> [SUPPLIED RECORDS]
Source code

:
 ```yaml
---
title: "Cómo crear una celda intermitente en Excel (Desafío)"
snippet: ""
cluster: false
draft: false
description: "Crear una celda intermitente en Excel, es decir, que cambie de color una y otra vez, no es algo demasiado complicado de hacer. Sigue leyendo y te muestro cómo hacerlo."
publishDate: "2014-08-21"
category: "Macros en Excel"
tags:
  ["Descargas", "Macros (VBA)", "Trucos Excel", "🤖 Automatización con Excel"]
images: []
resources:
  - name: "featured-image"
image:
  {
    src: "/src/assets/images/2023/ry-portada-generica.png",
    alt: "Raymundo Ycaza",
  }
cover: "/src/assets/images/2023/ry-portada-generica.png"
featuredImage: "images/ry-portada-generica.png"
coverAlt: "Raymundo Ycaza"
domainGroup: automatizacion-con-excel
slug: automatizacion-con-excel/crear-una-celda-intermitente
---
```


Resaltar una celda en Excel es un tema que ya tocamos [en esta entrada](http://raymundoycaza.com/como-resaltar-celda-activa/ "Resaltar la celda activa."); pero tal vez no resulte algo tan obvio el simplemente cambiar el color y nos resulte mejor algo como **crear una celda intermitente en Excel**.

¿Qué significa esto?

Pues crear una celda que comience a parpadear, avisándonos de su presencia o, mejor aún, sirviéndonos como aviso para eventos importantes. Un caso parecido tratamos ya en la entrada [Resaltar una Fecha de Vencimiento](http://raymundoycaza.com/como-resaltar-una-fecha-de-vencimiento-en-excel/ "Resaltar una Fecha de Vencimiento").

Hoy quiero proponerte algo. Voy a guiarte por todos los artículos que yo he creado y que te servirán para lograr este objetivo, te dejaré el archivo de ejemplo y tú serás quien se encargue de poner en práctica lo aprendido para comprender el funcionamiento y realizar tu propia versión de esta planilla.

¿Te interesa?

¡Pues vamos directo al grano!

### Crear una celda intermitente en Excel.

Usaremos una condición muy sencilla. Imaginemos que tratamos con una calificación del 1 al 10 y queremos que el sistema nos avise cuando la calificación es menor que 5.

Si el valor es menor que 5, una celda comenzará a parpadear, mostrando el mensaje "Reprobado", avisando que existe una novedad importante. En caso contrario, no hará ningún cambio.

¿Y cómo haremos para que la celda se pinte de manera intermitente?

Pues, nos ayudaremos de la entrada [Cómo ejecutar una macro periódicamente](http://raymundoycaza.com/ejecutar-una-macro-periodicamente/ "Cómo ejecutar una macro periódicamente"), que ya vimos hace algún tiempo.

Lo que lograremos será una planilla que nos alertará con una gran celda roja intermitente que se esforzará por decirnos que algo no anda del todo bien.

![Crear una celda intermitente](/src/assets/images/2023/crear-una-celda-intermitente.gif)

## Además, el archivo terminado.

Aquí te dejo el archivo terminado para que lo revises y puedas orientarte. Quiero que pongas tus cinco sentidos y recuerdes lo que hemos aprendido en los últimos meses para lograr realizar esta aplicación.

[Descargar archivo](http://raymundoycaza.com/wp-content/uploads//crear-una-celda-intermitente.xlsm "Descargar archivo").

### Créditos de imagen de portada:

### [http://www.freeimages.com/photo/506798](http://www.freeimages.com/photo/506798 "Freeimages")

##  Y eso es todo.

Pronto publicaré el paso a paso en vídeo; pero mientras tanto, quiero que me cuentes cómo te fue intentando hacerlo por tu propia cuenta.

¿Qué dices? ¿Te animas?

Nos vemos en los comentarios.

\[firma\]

> [INSTRUCTIONS FOR THE TASK] Starting from the line containing "## Además, el archivo terminado.", repeat each line through the end of the entries, exactly.

> [EXPECTED OUTPUT]
## Además, el archivo terminado.

Aquí te dejo el archivo terminado para que lo revises y puedas orientarte. Quiero que pongas tus cinco sentidos y recuerdes lo que hemos aprendido en los últimos meses para lograr realizar esta aplicación.

[Descargar archivo](http://raymundoycaza.com/wp-content/uploads//crear-una-celda-intermitente.xlsm "Descargar archivo").

### Créditos de imagen de portada:

### [http://www.freeimages.com/photo/506798](http://www.freeimages.com/photo/506798 "Freeimages")

##  Y eso es todo.

Pronto publicaré el paso a paso en vídeo; pero mientras tanto, quiero que me cuentes cómo te fue intentando hacerlo por tu propia cuenta.

¿Qué dices? ¿Te animas?

Nos vemos en los comentarios.

\[firma\]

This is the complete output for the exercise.